Weak data and uncertainty ahead of a week that includes minutes of the U.S. Federal Reserve's last policy meeting and the U.S. Democratic Party's nomination convention kept a lid on sentiment, with moves limited in early deals in London.
Against a basket of currencies the dollar traded under gentle pressure at 93.036, roughly in the middle of the range it has held since dropping to a two-year low in late July.
The risk-sensitive Australian dollar inched up to a week high of $0.7196, poking around the top end of a channel it has traded in for a week. The oil-sensitive Canadian dollar also edged 0.2% higher to C$1.3240 per greenback.
The United States and China postponed a Saturday review of their Phase 1 trade deal, people familiar with the plans told Reuters, citing scheduling conflicts.

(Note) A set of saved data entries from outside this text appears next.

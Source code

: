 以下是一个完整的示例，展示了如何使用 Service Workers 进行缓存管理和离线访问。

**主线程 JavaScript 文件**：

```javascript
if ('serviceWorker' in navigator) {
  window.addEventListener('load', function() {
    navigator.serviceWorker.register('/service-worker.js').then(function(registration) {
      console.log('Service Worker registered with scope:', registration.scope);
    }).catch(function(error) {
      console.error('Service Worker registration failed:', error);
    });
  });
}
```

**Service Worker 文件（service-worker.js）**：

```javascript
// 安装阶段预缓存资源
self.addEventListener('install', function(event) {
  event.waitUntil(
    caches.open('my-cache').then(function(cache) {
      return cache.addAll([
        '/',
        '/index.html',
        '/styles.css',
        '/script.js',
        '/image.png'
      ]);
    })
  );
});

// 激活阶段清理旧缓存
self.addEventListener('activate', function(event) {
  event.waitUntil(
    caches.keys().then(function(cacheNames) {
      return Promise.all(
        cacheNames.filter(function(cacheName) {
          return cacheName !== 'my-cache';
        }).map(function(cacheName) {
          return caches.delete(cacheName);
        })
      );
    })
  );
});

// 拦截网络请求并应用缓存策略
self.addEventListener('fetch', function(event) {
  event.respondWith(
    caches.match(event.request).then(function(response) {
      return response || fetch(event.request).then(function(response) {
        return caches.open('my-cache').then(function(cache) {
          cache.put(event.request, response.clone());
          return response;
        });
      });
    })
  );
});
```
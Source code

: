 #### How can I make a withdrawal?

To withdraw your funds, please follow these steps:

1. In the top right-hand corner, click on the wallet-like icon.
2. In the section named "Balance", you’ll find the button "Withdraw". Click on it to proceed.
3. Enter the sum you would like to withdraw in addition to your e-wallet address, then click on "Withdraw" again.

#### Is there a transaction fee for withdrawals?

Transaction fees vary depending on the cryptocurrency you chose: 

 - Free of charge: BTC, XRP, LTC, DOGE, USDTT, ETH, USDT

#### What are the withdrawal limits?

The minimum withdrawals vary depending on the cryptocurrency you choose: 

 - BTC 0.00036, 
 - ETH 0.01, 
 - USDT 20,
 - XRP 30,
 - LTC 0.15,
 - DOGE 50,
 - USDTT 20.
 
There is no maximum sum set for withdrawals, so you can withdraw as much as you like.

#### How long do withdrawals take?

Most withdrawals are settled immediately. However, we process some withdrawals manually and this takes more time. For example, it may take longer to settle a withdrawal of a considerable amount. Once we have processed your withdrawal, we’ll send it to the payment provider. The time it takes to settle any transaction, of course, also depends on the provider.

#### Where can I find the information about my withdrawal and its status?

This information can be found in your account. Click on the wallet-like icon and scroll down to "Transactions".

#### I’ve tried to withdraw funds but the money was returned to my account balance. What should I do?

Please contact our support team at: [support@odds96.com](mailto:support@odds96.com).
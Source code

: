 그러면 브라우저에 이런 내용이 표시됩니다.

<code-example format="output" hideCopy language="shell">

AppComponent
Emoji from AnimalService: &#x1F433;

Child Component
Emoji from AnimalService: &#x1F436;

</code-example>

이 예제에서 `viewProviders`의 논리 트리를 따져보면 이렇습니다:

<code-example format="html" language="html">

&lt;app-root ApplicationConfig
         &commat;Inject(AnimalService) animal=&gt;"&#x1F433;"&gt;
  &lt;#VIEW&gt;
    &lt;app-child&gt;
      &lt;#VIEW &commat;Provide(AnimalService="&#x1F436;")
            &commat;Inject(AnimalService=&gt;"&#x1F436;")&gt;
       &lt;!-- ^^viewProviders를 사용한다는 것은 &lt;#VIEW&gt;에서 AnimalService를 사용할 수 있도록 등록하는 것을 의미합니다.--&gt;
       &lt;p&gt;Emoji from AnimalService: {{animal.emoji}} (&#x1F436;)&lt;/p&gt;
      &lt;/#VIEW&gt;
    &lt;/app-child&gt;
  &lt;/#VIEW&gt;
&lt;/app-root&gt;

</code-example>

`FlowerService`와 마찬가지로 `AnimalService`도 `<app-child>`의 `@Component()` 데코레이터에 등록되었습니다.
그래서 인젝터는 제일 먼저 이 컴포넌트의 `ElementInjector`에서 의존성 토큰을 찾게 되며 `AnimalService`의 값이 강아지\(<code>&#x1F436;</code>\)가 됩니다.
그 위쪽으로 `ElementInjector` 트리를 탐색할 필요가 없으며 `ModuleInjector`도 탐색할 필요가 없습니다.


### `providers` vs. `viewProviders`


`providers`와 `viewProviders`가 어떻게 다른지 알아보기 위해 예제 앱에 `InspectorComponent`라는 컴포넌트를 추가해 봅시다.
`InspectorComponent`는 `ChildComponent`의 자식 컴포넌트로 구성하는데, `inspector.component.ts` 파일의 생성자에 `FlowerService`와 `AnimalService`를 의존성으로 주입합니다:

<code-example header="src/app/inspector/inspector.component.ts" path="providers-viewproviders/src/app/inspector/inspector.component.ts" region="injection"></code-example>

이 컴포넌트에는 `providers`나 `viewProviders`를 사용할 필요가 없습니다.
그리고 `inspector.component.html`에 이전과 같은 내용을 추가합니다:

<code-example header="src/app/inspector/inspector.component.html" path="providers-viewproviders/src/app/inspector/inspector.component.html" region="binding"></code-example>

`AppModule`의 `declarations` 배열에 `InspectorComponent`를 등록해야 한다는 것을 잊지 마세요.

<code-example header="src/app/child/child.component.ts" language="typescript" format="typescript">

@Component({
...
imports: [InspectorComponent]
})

The euro traded higher by 0.1% against the dollar at $1.1850 .
Analysts point to stretched long positioning on the euro, U.S. politics as a presidential election looms, and new coronavirus hotspots in Europe as factors that could challenge the euro's uptrend.
"Positioning remains stretched on longs, making the cross vulnerable to a turn in sentiment, which has for a while been that of the EU handling the COVID shock better than the U.S.; this may change as U.S. figures peak and Europe fights the second wave," said Arne Lohmann Rasmussen, Chief Analyst, Head of Cross-Scandi Research at Danske Bank, in a note to clients.
Danske targets sees the euro/dollar rate hitting $1.16 a month from now, he added.
Markets are also looking to the Fed minutes from last month's meeting, due to be released on Wednesday, for any clues about an anticipated shift in the policy outlook.
Speculation is rife the U.S. central bank will adopt an average inflation target, which would seek to push inflation above 2% for some time to make up for the years it has run below.
"The outlook for the dollar will likely be driven by the U.S. bond market this week," said Viraj Patel, global FX and macro strategist at Arkera.
"U.S. real yields are around 14bps since 06 Aug - the question is whether we continue to see a bond market sell-off that supports dollar crosses against high-beta risky currencies."